Topological alert grouping helps you understand when alerts are connected based on their topology, providing valuable context information for why related alerts might occur together. This algorithm is enabled by default so when related alerts are grouped based on their topology, Site Reliability Engineers (SREs) and other users responsible for application and service availability will be able to view the details of the alert in the context of the topology resources that are impacted.

7.1: Validate the Absence of Correlation

First, we will load a set of events to validate that there is no correlation whatsoever for the alerts created from these events.
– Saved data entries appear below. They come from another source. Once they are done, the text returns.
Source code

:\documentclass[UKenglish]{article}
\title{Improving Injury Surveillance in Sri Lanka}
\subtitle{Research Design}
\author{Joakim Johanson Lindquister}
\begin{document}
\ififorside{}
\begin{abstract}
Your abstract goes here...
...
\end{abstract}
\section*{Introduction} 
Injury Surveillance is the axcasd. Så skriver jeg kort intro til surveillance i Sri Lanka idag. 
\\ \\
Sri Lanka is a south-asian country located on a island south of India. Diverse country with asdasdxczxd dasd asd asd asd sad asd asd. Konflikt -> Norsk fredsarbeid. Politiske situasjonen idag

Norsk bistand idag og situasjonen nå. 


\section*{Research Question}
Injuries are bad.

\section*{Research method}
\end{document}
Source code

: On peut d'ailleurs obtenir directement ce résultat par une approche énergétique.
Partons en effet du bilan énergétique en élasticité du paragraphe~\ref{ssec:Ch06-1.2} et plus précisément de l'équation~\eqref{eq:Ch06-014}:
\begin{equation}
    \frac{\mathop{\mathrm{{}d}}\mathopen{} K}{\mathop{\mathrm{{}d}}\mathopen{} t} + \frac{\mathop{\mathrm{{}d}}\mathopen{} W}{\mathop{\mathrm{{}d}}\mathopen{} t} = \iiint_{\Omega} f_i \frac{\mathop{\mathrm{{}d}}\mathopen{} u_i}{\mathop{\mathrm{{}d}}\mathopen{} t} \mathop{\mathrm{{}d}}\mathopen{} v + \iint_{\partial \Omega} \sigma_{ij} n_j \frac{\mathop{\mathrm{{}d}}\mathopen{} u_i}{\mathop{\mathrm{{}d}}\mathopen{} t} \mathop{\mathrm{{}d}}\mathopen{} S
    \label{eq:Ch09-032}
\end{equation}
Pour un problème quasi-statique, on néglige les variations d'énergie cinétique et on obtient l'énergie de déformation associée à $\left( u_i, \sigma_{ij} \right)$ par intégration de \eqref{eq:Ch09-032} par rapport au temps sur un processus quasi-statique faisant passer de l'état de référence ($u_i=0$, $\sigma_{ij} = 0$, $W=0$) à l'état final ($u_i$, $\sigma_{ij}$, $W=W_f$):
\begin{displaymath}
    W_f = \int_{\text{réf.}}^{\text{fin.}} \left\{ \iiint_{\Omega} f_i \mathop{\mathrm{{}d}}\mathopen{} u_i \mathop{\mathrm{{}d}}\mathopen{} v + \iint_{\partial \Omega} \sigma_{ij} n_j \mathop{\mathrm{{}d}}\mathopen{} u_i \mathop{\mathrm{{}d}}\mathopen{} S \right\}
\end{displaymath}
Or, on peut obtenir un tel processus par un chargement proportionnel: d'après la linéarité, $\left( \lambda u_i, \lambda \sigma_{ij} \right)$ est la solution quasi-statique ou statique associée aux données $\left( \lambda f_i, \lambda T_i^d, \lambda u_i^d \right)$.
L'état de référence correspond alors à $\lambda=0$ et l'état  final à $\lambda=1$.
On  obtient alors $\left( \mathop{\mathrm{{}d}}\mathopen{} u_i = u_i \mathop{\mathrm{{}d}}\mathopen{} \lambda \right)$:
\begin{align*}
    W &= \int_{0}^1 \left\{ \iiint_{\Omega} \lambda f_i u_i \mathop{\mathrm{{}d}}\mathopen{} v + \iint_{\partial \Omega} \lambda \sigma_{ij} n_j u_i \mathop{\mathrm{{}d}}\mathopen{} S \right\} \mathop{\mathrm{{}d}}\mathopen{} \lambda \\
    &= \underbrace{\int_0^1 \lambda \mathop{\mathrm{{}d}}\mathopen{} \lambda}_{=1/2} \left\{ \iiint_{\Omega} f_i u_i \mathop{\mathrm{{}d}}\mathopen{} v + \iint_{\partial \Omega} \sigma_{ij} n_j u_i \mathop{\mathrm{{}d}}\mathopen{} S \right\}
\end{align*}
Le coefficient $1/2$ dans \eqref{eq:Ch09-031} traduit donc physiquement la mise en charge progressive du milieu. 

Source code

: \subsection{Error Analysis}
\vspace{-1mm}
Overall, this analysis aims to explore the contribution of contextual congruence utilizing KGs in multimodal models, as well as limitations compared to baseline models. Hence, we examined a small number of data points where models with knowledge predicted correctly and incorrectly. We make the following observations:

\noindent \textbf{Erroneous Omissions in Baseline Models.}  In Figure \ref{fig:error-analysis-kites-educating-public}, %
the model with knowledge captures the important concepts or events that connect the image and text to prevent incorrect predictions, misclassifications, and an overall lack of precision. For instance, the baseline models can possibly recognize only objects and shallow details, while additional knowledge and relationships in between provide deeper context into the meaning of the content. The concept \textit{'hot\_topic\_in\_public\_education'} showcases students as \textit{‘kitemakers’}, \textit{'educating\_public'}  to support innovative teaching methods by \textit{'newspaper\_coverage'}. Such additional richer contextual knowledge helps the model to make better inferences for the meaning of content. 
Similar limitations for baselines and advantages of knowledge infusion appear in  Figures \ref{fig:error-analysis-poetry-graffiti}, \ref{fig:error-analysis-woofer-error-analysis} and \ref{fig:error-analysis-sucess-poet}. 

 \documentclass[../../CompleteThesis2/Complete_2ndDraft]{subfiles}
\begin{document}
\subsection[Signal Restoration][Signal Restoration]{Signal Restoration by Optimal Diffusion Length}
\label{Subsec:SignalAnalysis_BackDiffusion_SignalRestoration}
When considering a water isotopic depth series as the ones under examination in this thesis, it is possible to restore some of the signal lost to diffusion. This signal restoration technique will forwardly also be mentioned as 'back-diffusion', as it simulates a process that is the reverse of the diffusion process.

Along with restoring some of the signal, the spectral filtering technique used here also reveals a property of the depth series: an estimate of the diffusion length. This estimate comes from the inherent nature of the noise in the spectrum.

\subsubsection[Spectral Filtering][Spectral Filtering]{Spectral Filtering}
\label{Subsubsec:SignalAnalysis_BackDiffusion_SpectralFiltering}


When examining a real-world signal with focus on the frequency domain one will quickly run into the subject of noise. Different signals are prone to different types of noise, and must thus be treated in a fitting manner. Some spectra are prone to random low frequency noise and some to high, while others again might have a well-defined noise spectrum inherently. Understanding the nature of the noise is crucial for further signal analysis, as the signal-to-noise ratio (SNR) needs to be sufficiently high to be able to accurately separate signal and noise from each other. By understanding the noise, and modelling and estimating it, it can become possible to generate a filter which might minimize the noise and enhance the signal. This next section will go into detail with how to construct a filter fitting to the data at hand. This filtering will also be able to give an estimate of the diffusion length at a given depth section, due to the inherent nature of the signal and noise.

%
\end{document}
Create a new file called topology-events.json by running the following command in the Terminal window to open the text editor, copy the event data below, paste it into the text editor, click on the Save button in the text editor and close the editor window (click on the X).

gedit topology-events.json
{ "sender":{ "service":"Zabbix Middleware Monitoring", "name":"US-SOUTH CEA SelfMonitoring @AGG_P", "type":"Zabbix" }, "resource":{ "application":"eCom2 web server", "name":"computer1000", "hostname":"computer1000.company.com", "type":"host", "ipaddress":"10.1.96.24", "location":"US-SOUTH" }, "type":{ "classification":"System status", "eventType":"problem" }, "severity":3, "summary":"CPU at 80% utilization", "occurrenceTime":"2023-05-05T14:40:38.000Z", "expirySeconds":0 }
{ "sender":{ "service":"Zabbix Middleware Monitoring", "name":"US-SOUTH CEA SelfMonitoring @AGG_P", "type":"Zabbix" }, "resource":{ "application":"eCom2 api layer", "name":"router1", "hostname":"", "type":"device", "ipaddress":"10.1.96.28", "location":"US-SOUTH" }, "type":{ "classification":"System status", "eventType":"problem" }, "severity":5, "summary":"Unscheduled device restart. Review log files", "occurrenceTime":"2023-05-05T14:45:20.000Z", "expirySeconds":0 }
{ "sender":{ "service":"Zabbix Middleware Monitoring", "name":"US-SOUTH CEA SelfMonitoring @AGG_P", "type":"Zabbix" }, "resource":{ "application":"eCom2 security layer", "name":"greatfirewallofsecurity", "hostname":"", "type":"device", "ipaddress":"10.1.96.29", "location":"US-SOUTH" }, "type":{ "classification":"System status", "eventType":"problem" }, "severity":6, "summary":"Unable to load firewall rules after reboot", "occurrenceTime":"2023-05-05T14:46:10.000Z", "expirySeconds":0 }

Now lets submit the events via the webhook script created in the previous section by running the following command from the Terminal window:

bash event-load-webhook.sh topology-events.json
  • From the burger menu in the top-left navigate to: Operate → Alerts
  • Click on the Refresh alerts icon on the right

Now we can see that the three alerts are independent from each other and not correlated. Also, if you click on the View correlation icon in the top-right, the Correlation column shows no correlation information for these alerts.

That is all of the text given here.